Salvia Mystic Spires, Balsams, petunias Sonnet Pink Snapdragons, “Dondo” ageratum not yet blooming.

Closeups of Balsams. These are easy to grow from seed, and would be a good starter seed for a child to plant. They are an heirloom annual and a form of Impatiens. Let them dry out and they faint into a heap. These self sowed throughout a rock wall in a Nashville garden I cared for.

These next photos are of the dry garden and the hanging garden of volunteer phlox that sprout in the granite wall. The soil here is sand. When I decided to put a garden bed in such inhospitable ground I had the local inhabitants show me the way. There were several large stands of Oenethera biennis, various dry field goldenrods, wild black eyed susans, aster lateriflorums, heath asters, feral daylilies, and the spotted St.John’s wort.

I added Globe thistles, blue agastache, Russian sages, Salvia darcyi, Salvia “Cold Hardy Pink”, Lavender “Phenomenal”, Tropical Butterfly weed, Pink Porterweed, Salvia “Windwalker” and “Indigo Spires”. Also: Kudos agastaches, Artemesia Silver King, Sea Lavender.

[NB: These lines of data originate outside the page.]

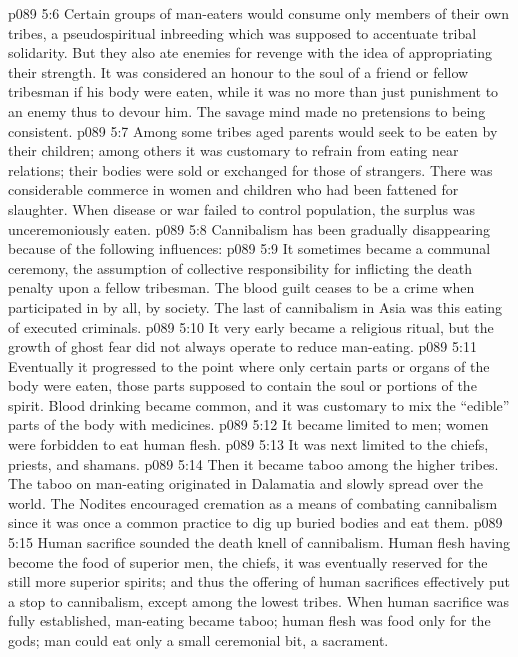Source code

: \vs p089 5:6 Certain groups of man\hyp{}eaters would consume only members of their own tribes, a pseudospiritual inbreeding which was supposed to accentuate tribal solidarity. But they also ate enemies for revenge with the idea of appropriating their strength. It was considered an honour to the soul of a friend or fellow tribesman if his body were eaten, while it was no more than just punishment to an enemy thus to devour him. The savage mind made no pretensions to being consistent.
\vs p089 5:7 Among some tribes aged parents would seek to be eaten by their children; among others it was customary to refrain from eating near relations; their bodies were sold or exchanged for those of strangers. There was considerable commerce in women and children who had been fattened for slaughter. When disease or war failed to control population, the surplus was unceremoniously eaten.
\vs p089 5:8 \pc Cannibalism has been gradually disappearing because of the following influences:
\vs p089 5:9 \bibnobreakspace It sometimes became a communal ceremony, the assumption of collective responsibility for inflicting the death penalty upon a fellow tribesman. The blood guilt ceases to be a crime when participated in by all, by society. The last of cannibalism in Asia was this eating of executed criminals.
\vs p089 5:10 \bibnobreakspace It very early became a religious ritual, but the growth of ghost fear did not always operate to reduce man\hyp{}eating.
\vs p089 5:11 \bibnobreakspace Eventually it progressed to the point where only certain parts or organs of the body were eaten, those parts supposed to contain the soul or portions of the spirit. Blood drinking became common, and it was customary to mix the “edible” parts of the body with medicines.
\vs p089 5:12 \bibnobreakspace It became limited to men; women were forbidden to eat human flesh.
\vs p089 5:13 \bibnobreakspace It was next limited to the chiefs, priests, and shamans.
\vs p089 5:14 \bibnobreakspace Then it became taboo among the higher tribes. The taboo on man\hyp{}eating originated in Dalamatia and slowly spread over the world. The Nodites encouraged cremation as a means of combating cannibalism since it was once a common practice to dig up buried bodies and eat them.
\vs p089 5:15 \bibnobreakspace Human sacrifice sounded the death knell of cannibalism. Human flesh having become the food of superior men, the chiefs, it was eventually reserved for the still more superior spirits; and thus the offering of human sacrifices effectively put a stop to cannibalism, except among the lowest tribes. When human sacrifice was fully established, man\hyp{}eating became taboo; human flesh was food only for the gods; man could eat only a small ceremonial bit, a sacrament.
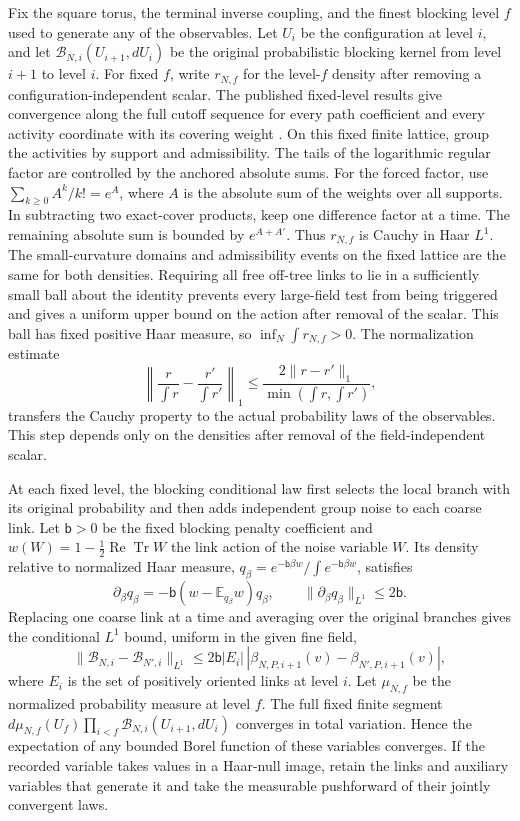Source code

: \documentclass[11pt,a4paper]{article}
\numberwithin{equation}{section}
\newcommand{\Tr}{\operatorname{Tr}}
\begin{document}
Fix the square torus, the terminal inverse coupling, and the finest blocking level \(f\) used to generate any of the observables. Let \(U_i\) be the configuration at level \(i\), and let \(\mathcal B_{N,i}(U_{i+1},dU_i)\) be the original probabilistic blocking kernel from level \(i+1\) to level \(i\). For fixed \(f\), write \(r_{N,f}\) for the level-\(f\) density after removing a configuration-independent scalar. The published fixed-level results give convergence along the full cutoff sequence for every path coefficient and every activity coordinate with its covering weight \cite[Proposition 5.7 and Lemma 13.24]{armstrong}. On this fixed finite lattice, group the activities by support and admissibility. The tails of the logarithmic regular factor are controlled by the anchored absolute sums. For the forced factor, use \(\sum_{k\ge0}A^k/k!=e^A\), where \(A\) is the absolute sum of the weights over all supports. In subtracting two exact-cover products, keep one difference factor at a time. The remaining absolute sum is bounded by \(e^{A+A'}\). Thus \(r_{N,f}\) is Cauchy in Haar \(L^1\). The small-curvature domains and admissibility events on the fixed lattice are the same for both densities. Requiring all free off-tree links to lie in a sufficiently small ball about the identity prevents every large-field test from being triggered and gives a uniform upper bound on the action after removal of the scalar. This ball has fixed positive Haar measure, so \(\inf_N\int r_{N,f}>0\). The normalization estimate
\[
 \left\|\frac{r}{\int r}-\frac{r'}{\int r'}\right\|_1
     \leq \frac{2\|r-r'\|_1}{\min(\int r,\int r')},
\]
transfers the Cauchy property to the actual probability laws of the observables. This step depends only on the densities after removal of the field-independent scalar.

At each fixed level, the blocking conditional law first selects the local branch with its original probability and then adds independent group noise to each coarse link. Let \(\mathsf b>0\) be the fixed blocking penalty coefficient and \(w(W)=1-\tfrac12\operatorname{Re}\Tr W\) the link action of the noise variable \(W\). Its density relative to normalized Haar measure,
\(q_\beta=e^{-\mathsf b\beta w}/\int e^{-\mathsf b\beta w}\), satisfies
\[
 \partial_\beta q_\beta=-\mathsf b(w-\mathbb E_{q_\beta}w)q_\beta,
 \qquad \|\partial_\beta q_\beta\|_{L^1}\leq 2\mathsf b .
\]
Replacing one coarse link at a time and averaging over the original branches gives the conditional \(L^1\) bound, uniform in the given fine field,
\[
 \|\mathcal B_{N,i}-\mathcal B_{N',i}\|_{L^1}
 \le 2\mathsf b |E_i|\,|\beta_{N,P,i+1}(v)-\beta_{N',P,i+1}(v)|,
\]
where \(E_i\) is the set of positively oriented links at level \(i\). Let \(\mu_{N,f}\) be the normalized probability measure at level \(f\). The full fixed finite segment
\(d\mu_{N,f}(U_f)\prod_{i<f}\mathcal B_{N,i}(U_{i+1},dU_i)\)
converges in total variation. Hence the expectation of any bounded Borel function of these variables converges. If the recorded variable takes values in a Haar-null image, retain the links and auxiliary variables that generate it and take the measurable pushforward of their jointly convergent laws.
\end{document}
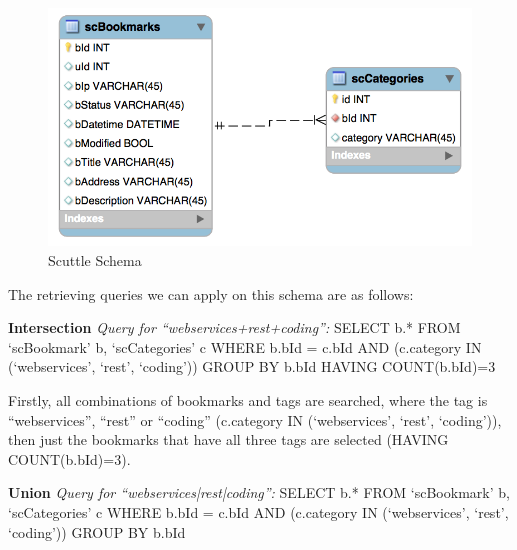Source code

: \begin{figure}[!h]
\begin{centering}
\includegraphics[scale=0.5]{pics/scuttle}
\caption{Scuttle Schema}\label{fg:scuttle}
\end{centering}
\end{figure}

The retrieving queries we can apply on this schema are as follows:

\textbf{Intersection}\newline
\textit{Query for ``webservices+rest+coding'':}\newline\newline
SELECT b.*\newline
FROM `scBookmark' b, `scCategories' c\newline
WHERE b.bId = c.bId\newline
AND (c.category IN (`webservices', `rest', `coding'))\newline
GROUP BY b.bId\newline
HAVING COUNT(b.bId)=3

Firstly, all combinations of bookmarks and tags are searched, where the tag is ``webservices'', ``rest'' or ``coding'' (c.category IN (`webservices', `rest', `coding')), then just the bookmarks that have all three tags are selected (HAVING COUNT(b.bId)=3).

\textbf{Union}\newline
\textit{Query for ``webservices|rest|coding'':}\newline\newline
SELECT b.*\newline
FROM `scBookmark' b, `scCategories' c\newline
WHERE b.bId = c.bId\newline
AND (c.category IN (`webservices', `rest', `coding'))\newline
GROUP BY b.bId

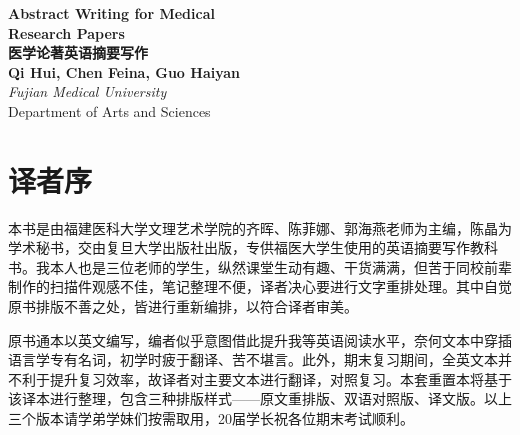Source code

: \documentclass{ctexbook}
\begin{document}
\begin{titlepage}
    \begin{center}
      {\huge\bfseries Abstract Writing for Medical \\\vspace{3pt} Research Papers}\\[3ex]
      {\huge\bfseries 医学论著英语摘要写作}\\[6.5ex]
      {\large\bfseries Qi Hui, Chen Feina, Guo Haiyan}           \\
      \vspace{4ex}
      \textit{Fujian Medical University}                \\[2cm]


      \vfill
      Department of Arts and Sciences\\
      \vfill
      \date{}
    \end{center}
\end{titlepage}

\frontmatter
\chapter*{译者序}

本书是由福建医科大学文理艺术学院的齐晖、陈菲娜、郭海燕老师为主编，陈晶为学术秘书，交由复旦大学出版社出版，专供福医大学生使用的英语摘要写作教科书。我本人也是三位老师的学生，纵然课堂生动有趣、干货满满，但苦于同校前辈制作的扫描件观感不佳，笔记整理不便，译者决心要进行文字重排处理。其中自觉原书排版不善之处，皆进行重新编排，以符合译者审美。

原书通本以英文编写，编者似乎意图借此提升我等英语阅读水平，奈何文本中穿插语言学专有名词，初学时疲于翻译、苦不堪言。此外，期末复习期间，全英文本并不利于提升复习效率，故译者对主要文本进行翻译，对照复习。本套重置本将基于该译本进行整理，包含三种排版样式——原文重排版、双语对照版、译文版。以上三个版本请学弟学妹们按需取用，20届学长祝各位期末考试顺利。
\end{document}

White perennial scabious, Aster laevis, Aster “Monte Casino”, Aster “Pink Star”, Panicum grass “Cloud Nine”, Sedum “Matrona”,Euphorbia polychroma, Yucca “Gold Sword”, Showy Goldenrod,”Southern Cross” Ironweed, Native orange Butterfly weed, Aretmesia “Silver Mound”. Red, orange and “Fireworks ” gomphrenas, and Verbena bonairiensis. The “Queen Sophia” marigold. Chrysopsis villosa, the prairie golden aster.

And soon to be added- Montauk daisies and Pink Muhly grass. The latter is not hardy here, but will be wintered inside.

When we were at 100 degrees a few days ago, my balsams fell over, the cleomes shed yellow leaves, and misery was everywhere, except in this part of the garden.